EXERCISE DIRECTIONS:
Beginning with the line below that contains "of the latest." and ending with the line that contains "compile the project.", copy every line exactly. Copy nothing else.

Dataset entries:
.....
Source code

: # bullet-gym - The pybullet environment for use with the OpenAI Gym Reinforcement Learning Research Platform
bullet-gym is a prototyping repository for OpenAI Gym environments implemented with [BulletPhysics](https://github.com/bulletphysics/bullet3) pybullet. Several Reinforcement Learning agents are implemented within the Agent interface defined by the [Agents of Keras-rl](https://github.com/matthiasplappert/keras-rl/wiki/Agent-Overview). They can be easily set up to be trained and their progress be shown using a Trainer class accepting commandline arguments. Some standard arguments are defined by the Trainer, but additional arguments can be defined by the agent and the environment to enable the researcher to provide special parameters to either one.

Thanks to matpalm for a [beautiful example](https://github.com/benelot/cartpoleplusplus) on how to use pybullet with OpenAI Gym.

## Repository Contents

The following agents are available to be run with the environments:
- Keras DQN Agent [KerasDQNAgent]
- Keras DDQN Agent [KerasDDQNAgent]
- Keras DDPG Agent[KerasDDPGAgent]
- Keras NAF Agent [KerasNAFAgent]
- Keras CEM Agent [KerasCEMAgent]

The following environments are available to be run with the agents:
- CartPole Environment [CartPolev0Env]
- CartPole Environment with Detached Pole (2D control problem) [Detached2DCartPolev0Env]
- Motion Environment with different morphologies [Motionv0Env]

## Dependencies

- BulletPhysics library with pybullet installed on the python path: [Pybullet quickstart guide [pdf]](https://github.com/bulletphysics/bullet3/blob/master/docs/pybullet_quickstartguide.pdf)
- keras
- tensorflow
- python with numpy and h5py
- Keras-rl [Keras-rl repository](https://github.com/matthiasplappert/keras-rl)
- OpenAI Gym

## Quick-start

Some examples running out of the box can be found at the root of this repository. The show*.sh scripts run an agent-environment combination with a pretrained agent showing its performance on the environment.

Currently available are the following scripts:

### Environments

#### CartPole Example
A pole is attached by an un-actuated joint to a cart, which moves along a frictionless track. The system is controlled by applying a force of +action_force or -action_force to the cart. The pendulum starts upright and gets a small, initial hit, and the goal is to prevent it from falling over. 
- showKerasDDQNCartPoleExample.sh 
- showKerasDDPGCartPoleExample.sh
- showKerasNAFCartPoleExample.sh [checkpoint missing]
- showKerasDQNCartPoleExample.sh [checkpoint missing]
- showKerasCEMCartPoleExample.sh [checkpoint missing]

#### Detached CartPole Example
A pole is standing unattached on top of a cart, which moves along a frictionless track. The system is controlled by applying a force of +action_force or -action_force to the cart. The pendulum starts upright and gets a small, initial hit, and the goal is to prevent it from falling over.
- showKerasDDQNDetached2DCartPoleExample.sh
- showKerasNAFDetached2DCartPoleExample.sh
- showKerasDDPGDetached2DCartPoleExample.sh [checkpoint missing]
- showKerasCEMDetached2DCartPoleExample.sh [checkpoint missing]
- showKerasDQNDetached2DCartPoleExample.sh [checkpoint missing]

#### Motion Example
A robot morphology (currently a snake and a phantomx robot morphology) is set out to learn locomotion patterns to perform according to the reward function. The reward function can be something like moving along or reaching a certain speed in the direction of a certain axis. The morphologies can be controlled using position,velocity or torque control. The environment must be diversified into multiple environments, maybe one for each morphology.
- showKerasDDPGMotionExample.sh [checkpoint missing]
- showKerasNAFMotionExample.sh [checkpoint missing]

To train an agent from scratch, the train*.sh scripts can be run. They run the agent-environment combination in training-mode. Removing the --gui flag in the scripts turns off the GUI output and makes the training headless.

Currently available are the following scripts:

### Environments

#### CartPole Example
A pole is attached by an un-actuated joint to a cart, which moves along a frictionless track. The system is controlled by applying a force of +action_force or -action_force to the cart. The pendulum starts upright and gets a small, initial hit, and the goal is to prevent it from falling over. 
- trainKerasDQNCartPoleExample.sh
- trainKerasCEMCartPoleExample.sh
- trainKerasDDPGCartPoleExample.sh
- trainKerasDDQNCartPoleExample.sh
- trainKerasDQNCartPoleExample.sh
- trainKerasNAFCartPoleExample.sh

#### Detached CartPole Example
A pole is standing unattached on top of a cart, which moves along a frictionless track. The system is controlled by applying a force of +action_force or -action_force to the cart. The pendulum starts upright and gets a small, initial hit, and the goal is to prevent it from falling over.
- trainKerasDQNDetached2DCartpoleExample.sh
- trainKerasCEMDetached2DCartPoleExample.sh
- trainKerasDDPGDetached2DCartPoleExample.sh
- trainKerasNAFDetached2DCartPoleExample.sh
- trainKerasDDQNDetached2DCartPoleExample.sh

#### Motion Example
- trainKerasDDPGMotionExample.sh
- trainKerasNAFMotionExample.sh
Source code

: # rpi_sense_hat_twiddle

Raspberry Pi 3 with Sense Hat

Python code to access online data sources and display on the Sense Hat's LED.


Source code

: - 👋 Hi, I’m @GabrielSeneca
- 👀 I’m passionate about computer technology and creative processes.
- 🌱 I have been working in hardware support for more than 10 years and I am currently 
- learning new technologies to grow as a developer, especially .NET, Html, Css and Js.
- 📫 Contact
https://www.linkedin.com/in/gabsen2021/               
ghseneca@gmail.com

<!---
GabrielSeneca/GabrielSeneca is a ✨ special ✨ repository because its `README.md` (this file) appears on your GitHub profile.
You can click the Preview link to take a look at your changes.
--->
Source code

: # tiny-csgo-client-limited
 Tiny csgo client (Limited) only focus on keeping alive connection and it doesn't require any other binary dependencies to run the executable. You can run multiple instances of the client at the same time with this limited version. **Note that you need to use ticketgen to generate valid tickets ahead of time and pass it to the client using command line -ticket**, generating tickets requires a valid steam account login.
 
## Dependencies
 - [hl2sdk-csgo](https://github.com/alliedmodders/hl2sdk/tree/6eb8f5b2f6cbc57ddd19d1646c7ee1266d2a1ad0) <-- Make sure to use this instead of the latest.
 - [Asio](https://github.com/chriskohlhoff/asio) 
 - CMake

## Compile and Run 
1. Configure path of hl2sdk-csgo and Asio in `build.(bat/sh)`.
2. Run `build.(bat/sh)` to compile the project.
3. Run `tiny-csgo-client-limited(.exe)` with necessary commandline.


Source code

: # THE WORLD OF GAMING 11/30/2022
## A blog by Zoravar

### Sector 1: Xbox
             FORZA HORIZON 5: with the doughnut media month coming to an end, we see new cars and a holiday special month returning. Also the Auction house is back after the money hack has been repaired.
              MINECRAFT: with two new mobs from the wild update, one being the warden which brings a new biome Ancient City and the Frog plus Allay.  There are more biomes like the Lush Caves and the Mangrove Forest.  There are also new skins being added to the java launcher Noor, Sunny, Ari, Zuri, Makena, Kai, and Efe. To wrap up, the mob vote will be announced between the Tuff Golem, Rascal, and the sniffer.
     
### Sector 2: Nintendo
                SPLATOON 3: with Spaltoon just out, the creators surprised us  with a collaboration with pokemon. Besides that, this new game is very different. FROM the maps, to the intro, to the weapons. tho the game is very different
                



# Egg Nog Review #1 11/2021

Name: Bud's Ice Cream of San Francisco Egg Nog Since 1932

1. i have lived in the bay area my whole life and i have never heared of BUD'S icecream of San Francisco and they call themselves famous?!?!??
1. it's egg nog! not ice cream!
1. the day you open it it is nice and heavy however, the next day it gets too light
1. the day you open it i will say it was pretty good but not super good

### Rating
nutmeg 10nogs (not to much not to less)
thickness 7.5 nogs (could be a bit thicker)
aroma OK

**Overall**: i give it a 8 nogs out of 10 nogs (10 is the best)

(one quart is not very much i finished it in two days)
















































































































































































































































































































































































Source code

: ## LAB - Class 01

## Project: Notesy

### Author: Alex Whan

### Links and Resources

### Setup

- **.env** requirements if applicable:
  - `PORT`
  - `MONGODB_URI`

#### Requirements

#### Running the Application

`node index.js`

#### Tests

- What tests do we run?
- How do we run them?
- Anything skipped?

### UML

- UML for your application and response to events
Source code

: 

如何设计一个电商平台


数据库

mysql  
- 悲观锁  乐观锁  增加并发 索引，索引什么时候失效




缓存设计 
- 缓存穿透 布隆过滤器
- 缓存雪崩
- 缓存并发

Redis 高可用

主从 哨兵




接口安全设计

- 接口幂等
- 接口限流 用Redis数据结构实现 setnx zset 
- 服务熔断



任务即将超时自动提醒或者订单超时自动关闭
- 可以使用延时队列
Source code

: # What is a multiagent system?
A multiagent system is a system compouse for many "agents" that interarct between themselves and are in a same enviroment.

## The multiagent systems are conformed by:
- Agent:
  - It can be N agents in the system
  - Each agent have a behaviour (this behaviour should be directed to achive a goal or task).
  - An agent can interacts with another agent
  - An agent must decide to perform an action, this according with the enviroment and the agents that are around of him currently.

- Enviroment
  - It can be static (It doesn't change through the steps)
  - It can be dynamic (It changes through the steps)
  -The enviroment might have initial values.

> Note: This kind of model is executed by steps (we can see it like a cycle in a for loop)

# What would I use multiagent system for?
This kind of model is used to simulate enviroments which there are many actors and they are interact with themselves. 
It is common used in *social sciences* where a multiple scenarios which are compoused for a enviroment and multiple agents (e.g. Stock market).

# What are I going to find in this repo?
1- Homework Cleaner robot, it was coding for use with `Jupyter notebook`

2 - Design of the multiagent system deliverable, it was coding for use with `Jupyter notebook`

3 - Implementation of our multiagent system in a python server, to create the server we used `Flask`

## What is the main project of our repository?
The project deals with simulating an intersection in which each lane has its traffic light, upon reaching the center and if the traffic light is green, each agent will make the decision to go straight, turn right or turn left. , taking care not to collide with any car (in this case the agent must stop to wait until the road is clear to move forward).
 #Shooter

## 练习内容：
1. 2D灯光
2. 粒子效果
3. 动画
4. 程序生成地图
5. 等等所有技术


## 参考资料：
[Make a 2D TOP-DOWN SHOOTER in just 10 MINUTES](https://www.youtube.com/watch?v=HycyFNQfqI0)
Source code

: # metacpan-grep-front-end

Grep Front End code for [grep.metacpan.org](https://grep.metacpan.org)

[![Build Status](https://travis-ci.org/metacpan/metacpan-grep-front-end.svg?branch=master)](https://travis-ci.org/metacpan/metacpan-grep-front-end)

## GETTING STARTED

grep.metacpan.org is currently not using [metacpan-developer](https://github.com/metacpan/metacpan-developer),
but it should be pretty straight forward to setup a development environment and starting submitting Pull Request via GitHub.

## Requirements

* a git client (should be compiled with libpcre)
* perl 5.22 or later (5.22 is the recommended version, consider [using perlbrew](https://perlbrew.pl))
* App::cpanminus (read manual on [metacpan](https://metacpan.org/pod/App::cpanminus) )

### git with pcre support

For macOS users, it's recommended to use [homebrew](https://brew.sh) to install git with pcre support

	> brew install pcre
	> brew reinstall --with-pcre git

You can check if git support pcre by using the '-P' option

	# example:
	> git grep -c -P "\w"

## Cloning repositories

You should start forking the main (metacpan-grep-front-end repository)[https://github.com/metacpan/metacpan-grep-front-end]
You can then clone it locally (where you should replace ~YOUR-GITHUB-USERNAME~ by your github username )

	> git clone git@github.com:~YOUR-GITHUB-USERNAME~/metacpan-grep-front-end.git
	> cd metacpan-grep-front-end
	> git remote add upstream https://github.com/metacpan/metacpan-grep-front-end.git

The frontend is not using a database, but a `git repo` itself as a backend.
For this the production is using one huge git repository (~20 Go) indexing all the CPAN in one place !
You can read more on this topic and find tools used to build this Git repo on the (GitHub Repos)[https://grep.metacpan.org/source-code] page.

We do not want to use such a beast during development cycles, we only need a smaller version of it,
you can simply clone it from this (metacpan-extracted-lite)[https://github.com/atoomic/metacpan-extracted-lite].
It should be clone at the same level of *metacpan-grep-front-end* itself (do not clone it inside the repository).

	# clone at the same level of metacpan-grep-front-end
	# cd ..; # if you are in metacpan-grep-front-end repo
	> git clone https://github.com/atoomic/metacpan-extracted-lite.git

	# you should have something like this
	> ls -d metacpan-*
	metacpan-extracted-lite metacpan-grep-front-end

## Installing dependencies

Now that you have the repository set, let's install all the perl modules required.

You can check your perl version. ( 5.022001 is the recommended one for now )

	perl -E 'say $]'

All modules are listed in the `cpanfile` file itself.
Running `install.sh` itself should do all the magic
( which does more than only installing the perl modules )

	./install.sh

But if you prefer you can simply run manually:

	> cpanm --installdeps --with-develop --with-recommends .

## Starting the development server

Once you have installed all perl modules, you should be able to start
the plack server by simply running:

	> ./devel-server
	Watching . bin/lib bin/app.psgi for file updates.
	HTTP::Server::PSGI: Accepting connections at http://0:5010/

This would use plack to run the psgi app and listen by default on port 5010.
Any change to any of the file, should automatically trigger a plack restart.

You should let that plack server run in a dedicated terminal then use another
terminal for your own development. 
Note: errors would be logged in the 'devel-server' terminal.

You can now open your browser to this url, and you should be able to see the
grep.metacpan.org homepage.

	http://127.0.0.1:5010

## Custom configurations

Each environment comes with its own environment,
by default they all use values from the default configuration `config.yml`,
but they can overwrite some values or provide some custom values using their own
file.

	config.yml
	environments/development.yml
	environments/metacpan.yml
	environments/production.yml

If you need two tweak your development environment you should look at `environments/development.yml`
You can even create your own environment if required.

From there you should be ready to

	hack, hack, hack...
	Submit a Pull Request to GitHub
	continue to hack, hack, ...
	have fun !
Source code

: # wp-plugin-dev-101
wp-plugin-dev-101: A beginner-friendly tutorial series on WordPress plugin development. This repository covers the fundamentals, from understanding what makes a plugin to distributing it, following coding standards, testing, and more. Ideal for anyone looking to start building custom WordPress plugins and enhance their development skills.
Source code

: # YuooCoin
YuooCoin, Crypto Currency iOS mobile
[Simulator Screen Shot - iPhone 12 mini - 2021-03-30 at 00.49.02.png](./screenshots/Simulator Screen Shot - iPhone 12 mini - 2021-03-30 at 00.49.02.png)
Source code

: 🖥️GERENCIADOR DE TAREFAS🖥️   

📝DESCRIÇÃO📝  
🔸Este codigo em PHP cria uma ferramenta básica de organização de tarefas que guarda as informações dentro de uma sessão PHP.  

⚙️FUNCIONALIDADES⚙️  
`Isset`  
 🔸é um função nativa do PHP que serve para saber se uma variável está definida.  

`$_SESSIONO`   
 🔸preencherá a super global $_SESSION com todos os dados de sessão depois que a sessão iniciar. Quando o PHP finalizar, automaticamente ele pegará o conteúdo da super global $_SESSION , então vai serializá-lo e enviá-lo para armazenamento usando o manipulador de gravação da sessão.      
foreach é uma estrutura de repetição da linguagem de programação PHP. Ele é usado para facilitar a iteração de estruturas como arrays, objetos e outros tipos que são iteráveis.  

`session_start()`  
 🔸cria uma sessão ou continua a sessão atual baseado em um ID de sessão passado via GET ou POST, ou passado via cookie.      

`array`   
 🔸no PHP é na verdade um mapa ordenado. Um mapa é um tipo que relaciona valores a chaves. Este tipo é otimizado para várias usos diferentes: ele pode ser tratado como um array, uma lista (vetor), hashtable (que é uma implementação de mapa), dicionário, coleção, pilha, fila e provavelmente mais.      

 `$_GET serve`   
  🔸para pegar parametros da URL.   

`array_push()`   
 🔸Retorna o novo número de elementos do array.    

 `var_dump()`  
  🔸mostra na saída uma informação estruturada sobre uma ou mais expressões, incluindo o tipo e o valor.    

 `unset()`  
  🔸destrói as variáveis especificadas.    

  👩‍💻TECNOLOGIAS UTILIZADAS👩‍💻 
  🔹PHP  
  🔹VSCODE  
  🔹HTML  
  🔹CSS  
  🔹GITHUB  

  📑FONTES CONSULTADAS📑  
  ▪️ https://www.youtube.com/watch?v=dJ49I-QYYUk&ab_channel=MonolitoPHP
.....
TASK RESULT:
 - [hl2sdk-csgo](https://github.com/alliedmodders/hl2sdk/tree/6eb8f5b2f6cbc57ddd19d1646c7ee1266d2a1ad0) <-- Make sure to use this instead of the latest.
 - [Asio](https://github.com/chriskohlhoff/asio) 
 - CMake

## Compile and Run 
1. Configure path of hl2sdk-csgo and Asio in `build.(bat/sh)`.
2. Run `build.(bat/sh)` to compile the project.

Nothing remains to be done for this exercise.